The problem/use-case that the feature addresses
Many LBS applications may require the pick one function for random recommendation, that is, a random selection that meets the distance, not necessarily the closest, but need to return quickly.
Although GEORADIUS or GEOSEARCH commands provide COUNT <count> option, it will search for all values that meet the conditions internally and finally filter. Therefore, when there are many local points, it may be very time-consuming, as shown in the following document described.
By default all the matching items are returned. It is possible to limit the results to the first N matching items by using the COUNT
option. However note that internally the command needs to perform an effort proportional to the number of items matching the specified area, so to query very large areas with a very small COUNT option may be slow even if just a few results are returned. On the other hand COUNT can be a very effective way to reduce bandwidth usage if normally just the first results are used.
Description of the feature
Increase LIMIT limit option to GEORADIUS and GEOSEARCH, once the number reaches the limit, stop searching and return.
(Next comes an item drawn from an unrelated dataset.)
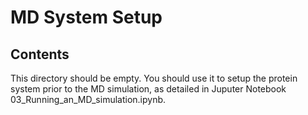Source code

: # MD System Setup

## Contents

This directory should be empty. You should use it to setup the protein system prior to the MD simulation, as detailed in Juputer Notebook 03_Running_an_MD_simulation.ipynb.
GEORADIUS key longitude latitude radius m|km|ft|mi [WITHCOORD] [WITHDIST] [WITHHASH] [LIMIT limit] [COUNT count] [ASC|DESC] [STORE key] [STOREDIST key]
Compatibility with current COUNT count:
- Using COUNT alone will search all values and return count elements.(Current logic)
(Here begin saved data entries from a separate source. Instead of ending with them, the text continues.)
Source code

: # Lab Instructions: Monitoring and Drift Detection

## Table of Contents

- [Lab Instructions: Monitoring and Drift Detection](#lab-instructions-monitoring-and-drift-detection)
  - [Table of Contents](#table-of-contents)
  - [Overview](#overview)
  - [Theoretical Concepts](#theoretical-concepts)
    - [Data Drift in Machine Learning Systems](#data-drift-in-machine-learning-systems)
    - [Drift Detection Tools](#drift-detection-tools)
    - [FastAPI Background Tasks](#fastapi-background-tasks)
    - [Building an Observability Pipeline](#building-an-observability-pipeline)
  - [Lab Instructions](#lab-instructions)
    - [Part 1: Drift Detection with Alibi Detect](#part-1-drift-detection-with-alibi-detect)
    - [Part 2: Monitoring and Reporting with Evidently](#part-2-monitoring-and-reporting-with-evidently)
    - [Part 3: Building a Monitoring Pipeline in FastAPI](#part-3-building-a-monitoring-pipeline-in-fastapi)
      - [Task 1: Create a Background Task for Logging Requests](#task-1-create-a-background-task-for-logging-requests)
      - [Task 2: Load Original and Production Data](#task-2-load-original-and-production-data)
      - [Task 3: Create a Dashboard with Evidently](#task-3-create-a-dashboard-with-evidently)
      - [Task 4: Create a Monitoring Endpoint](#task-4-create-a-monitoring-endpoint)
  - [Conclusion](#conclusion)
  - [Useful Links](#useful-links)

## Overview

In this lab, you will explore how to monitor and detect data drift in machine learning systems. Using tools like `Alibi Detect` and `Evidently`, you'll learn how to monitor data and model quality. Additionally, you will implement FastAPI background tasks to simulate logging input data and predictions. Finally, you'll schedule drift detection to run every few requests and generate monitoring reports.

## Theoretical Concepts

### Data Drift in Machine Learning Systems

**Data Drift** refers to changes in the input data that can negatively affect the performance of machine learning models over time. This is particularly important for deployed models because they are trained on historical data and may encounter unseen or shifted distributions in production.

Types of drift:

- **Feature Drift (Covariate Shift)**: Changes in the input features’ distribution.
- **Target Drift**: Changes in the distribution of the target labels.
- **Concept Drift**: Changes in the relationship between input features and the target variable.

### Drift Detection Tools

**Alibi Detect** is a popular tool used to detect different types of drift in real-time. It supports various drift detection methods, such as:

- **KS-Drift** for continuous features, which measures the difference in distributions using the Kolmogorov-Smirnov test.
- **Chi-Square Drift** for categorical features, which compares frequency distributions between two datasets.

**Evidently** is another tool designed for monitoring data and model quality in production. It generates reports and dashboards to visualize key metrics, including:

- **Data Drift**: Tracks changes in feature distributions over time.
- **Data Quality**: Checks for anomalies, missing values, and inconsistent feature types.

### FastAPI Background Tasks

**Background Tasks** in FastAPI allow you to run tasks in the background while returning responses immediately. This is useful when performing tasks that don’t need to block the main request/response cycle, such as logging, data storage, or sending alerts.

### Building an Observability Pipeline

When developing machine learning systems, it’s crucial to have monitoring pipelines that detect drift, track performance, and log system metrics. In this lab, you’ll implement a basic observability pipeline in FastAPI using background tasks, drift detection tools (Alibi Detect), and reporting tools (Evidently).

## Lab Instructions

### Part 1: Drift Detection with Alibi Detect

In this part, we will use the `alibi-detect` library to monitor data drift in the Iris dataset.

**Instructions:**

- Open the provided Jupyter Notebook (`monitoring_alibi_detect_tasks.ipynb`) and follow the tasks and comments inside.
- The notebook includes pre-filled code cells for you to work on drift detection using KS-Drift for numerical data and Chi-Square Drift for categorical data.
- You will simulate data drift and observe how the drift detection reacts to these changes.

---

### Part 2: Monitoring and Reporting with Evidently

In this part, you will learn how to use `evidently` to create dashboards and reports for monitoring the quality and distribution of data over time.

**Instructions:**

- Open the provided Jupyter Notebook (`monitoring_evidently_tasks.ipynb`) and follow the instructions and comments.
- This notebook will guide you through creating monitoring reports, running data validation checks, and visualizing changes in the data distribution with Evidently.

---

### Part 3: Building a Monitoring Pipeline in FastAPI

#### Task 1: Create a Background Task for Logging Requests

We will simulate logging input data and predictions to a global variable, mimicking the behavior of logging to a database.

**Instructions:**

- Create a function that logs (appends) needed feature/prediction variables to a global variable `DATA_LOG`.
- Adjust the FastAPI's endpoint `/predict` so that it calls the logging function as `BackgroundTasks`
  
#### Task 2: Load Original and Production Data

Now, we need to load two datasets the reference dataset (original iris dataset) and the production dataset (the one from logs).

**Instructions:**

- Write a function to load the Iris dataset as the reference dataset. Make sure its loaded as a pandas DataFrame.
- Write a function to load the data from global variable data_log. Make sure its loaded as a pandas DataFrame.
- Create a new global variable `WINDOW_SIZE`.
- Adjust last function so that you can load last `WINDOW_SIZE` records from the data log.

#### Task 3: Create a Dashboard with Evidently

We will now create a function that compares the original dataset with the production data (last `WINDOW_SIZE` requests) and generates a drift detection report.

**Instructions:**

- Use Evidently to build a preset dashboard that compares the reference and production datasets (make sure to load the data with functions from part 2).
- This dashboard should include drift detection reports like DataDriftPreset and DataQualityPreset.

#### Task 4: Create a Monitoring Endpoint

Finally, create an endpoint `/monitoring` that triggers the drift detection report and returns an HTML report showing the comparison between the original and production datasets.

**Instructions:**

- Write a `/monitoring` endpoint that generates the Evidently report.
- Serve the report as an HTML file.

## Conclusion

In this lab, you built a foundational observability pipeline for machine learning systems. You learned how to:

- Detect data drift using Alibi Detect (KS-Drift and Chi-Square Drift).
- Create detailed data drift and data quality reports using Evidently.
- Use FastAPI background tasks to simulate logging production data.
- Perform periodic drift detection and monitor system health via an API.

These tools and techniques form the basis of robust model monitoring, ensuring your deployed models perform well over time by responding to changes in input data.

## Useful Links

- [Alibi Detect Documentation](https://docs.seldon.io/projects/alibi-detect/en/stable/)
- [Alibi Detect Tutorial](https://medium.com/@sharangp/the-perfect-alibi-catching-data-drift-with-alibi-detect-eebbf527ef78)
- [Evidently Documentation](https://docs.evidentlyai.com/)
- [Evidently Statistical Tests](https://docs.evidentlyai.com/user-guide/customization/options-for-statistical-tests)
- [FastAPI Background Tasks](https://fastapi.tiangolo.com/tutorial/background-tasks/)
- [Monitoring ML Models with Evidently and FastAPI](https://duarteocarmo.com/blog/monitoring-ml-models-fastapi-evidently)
- Using LIMIT alone will search for limit elements or more, and return limit elements.
- To use the two together, the limit must be greater than or equal to count in the parameters passed, search for limit elements or more, and finally the number of elements is returned according to count.
Comment From: oranagra
sounds like a useful feature to me. @redis/core-team WDYT?
Comment From: itamarhaber
Agreed about potential usefulness.
- We should be very clear that this will not provide true randomness but rather only a fast break
- I'm not sure I understand the case for using the two together, but how about expanding COUNT to support negative values for limiting purposes? I.e. COUNT -1 will mean a limit of one.
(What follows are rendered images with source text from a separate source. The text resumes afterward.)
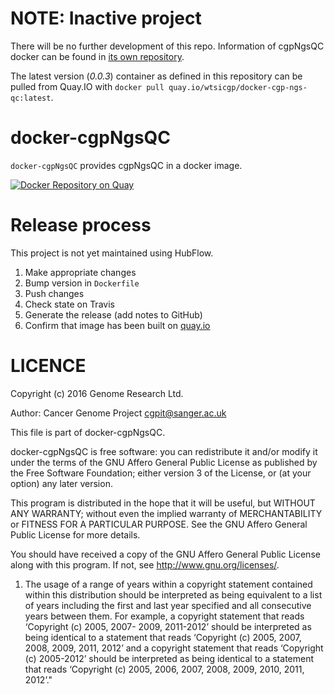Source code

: # **NOTE**: Inactive project

There will be no further development of this repo. Information of cgpNgsQC docker can be found in [its own repository](https://github.com/cancerit/cgpNgsQc).

The latest version (*0.0.3*) container as defined in this repository can be pulled from Quay.IO with `docker pull quay.io/wtsicgp/docker-cgp-ngs-qc:latest`.

docker-cgpNgsQC
======
`docker-cgpNgsQC` provides cgpNgsQC in a docker image.

[![Docker Repository on Quay](https://quay.io/repository/wtsicgp/docker-cgp-ngs-qc/status "Docker Repository on Quay")](https://quay.io/repository/wtsicgp/docker-cgp-ngs-qc)

Release process
===============
This project is not yet maintained using HubFlow.

1. Make appropriate changes
2. Bump version in `Dockerfile`
3. Push changes
4. Check state on Travis
5. Generate the release (add notes to GitHub)
6. Confirm that image has been built on [quay.io](https://quay.io/repository/wtsicgp/docker-cgp-ngs-qc?tab=builds)

LICENCE
=======

Copyright (c) 2016 Genome Research Ltd.

Author: Cancer Genome Project <cgpit@sanger.ac.uk>

This file is part of docker-cgpNgsQC.

docker-cgpNgsQC is free software: you can redistribute it and/or modify it under
the terms of the GNU Affero General Public License as published by the Free
Software Foundation; either version 3 of the License, or (at your option) any
later version.

This program is distributed in the hope that it will be useful, but WITHOUT
ANY WARRANTY; without even the implied warranty of MERCHANTABILITY or FITNESS
FOR A PARTICULAR PURPOSE. See the GNU Affero General Public License for more
details.

You should have received a copy of the GNU Affero General Public License
along with this program. If not, see <http://www.gnu.org/licenses/>.

1. The usage of a range of years within a copyright statement contained within
this distribution should be interpreted as being equivalent to a list of years
including the first and last year specified and all consecutive years between
them. For example, a copyright statement that reads ‘Copyright (c) 2005, 2007-
2009, 2011-2012’ should be interpreted as being identical to a statement that
reads ‘Copyright (c) 2005, 2007, 2008, 2009, 2011, 2012’ and a copyright
statement that reads ‘Copyright (c) 2005-2012’ should be interpreted as being
identical to a statement that reads ‘Copyright (c) 2005, 2006, 2007, 2008,
2009, 2010, 2011, 2012’."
Comment From: yangbodong22011
We should be very clear that this will not provide true randomness but rather only a fast break
I mainly want to provide fast break, but if randomness is necessary, we can continue the discussion.
COUNT -1 will mean a limit of one.
This can avoid adding parameters, but LIMIT limit seems to be easier to understand, we listen to other people's opinions.
Comment From: oranagra
I actually think that having both COUNT and LIMIT arguments is confusing.
And i'm not sure about the usefulness of using them together.
If we want something else other than negative value, maybe we can create a ~ modifier like in XADD.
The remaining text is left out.